### Provided data

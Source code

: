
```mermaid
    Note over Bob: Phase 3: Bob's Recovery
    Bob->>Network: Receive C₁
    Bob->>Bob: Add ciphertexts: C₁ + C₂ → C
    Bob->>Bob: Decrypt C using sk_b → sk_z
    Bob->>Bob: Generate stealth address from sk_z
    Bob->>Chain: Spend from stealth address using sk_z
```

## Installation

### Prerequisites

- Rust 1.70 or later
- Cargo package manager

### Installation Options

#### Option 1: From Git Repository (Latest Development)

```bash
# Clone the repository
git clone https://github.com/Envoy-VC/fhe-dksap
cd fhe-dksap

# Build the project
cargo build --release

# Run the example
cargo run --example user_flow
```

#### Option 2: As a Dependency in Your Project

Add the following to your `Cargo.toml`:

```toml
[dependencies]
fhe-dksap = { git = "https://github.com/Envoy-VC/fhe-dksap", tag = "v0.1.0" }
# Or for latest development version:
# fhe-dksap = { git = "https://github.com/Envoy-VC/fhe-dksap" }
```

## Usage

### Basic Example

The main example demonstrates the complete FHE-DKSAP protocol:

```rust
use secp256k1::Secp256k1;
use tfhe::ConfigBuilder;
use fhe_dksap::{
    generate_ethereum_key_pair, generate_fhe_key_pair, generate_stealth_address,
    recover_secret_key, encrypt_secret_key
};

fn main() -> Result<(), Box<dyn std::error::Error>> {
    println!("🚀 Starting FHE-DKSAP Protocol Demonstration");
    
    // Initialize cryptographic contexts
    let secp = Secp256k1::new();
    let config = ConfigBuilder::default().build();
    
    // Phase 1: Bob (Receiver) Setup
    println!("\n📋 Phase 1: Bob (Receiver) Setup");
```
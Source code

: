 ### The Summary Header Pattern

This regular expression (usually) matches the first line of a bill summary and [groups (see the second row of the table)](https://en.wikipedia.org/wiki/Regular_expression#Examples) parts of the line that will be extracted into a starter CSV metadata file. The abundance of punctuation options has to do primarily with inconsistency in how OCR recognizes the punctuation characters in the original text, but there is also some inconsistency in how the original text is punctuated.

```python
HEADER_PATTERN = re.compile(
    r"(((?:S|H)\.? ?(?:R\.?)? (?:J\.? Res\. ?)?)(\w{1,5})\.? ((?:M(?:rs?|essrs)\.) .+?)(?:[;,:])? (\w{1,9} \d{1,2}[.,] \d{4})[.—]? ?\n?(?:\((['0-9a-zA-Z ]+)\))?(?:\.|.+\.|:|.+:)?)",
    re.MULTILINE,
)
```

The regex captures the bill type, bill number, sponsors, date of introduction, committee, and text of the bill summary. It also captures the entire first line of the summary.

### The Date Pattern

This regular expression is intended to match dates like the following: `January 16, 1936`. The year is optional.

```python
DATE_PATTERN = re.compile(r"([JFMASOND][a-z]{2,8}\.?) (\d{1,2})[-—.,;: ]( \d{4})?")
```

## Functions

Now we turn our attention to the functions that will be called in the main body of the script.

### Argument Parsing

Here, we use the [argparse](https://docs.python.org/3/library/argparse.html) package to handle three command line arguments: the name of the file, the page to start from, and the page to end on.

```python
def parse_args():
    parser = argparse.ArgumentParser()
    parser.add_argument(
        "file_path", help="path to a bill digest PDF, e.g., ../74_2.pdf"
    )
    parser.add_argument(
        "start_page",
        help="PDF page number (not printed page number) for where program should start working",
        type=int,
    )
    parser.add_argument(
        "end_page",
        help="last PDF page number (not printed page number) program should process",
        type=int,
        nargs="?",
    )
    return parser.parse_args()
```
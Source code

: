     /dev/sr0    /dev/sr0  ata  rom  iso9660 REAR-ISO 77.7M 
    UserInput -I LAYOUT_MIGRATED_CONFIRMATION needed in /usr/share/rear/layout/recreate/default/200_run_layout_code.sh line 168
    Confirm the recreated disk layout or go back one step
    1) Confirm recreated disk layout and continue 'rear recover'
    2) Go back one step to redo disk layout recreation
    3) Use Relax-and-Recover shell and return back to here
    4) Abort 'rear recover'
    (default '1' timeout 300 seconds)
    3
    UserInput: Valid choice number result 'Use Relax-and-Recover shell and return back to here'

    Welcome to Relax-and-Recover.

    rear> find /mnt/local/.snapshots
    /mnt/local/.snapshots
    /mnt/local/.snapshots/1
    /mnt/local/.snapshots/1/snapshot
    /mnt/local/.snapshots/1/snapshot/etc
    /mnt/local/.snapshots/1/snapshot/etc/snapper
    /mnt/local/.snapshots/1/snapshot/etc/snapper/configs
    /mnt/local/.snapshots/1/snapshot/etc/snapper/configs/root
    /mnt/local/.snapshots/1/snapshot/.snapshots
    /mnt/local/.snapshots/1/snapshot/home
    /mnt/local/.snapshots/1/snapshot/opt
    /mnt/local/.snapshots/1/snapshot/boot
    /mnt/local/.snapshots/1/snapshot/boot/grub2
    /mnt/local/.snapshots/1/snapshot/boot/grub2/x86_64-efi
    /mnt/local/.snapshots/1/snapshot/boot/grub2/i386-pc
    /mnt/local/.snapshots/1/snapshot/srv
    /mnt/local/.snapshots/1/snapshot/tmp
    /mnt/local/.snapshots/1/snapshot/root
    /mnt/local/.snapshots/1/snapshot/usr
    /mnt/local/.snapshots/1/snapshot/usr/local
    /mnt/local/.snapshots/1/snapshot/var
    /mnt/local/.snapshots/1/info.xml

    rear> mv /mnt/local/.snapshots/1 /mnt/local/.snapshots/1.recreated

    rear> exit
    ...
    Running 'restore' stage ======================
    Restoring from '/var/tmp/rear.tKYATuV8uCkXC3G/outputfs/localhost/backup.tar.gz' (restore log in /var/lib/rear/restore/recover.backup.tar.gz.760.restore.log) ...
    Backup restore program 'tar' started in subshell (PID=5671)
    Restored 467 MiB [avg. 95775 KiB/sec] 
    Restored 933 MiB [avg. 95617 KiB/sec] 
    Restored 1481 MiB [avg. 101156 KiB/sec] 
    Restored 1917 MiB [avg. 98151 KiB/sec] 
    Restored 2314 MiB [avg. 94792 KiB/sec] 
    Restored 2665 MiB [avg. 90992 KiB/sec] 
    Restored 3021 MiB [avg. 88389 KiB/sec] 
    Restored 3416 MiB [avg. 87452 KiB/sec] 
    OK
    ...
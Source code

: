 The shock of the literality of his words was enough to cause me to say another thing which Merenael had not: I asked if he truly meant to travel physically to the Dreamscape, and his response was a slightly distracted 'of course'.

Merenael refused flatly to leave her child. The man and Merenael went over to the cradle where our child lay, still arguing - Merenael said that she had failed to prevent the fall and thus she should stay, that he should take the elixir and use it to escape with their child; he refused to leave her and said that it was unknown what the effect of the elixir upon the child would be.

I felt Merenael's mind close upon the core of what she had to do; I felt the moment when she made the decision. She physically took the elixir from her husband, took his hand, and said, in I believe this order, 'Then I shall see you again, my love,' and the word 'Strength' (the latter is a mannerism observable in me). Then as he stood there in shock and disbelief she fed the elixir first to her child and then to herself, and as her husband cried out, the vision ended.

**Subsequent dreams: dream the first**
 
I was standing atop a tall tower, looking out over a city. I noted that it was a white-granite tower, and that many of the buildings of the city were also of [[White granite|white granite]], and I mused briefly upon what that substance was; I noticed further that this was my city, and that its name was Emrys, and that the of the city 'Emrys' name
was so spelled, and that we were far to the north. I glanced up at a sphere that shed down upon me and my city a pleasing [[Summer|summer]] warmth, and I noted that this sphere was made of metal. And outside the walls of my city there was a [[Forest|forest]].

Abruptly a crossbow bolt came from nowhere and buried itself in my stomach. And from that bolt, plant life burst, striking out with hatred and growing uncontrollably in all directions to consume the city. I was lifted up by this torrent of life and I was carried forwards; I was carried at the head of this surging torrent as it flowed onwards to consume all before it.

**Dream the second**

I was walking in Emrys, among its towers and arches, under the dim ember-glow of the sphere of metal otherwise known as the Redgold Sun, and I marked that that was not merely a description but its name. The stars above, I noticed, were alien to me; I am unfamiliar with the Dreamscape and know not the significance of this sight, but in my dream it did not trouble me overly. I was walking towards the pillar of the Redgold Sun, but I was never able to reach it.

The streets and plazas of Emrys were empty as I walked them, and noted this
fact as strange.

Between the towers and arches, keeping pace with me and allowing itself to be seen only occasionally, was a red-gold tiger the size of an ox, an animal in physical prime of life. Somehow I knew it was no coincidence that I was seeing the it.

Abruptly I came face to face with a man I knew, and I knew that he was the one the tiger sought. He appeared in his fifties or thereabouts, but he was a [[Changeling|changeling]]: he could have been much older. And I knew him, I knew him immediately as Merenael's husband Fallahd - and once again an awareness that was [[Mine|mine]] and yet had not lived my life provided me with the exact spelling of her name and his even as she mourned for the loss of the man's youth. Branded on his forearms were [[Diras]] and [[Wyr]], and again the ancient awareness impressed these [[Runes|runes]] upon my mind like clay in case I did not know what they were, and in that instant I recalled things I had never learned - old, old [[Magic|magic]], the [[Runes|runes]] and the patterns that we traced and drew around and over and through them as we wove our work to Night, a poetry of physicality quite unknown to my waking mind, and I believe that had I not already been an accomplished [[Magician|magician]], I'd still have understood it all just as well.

### Task objective
If a line of the listing above holds the string "argparse", copy it.

### Written solution
Here, we use the [argparse](https://docs.python.org/3/library/argparse.html) package to handle three command line arguments: the name of the file, the page to start from, and the page to end on.
    parser = argparse.ArgumentParser()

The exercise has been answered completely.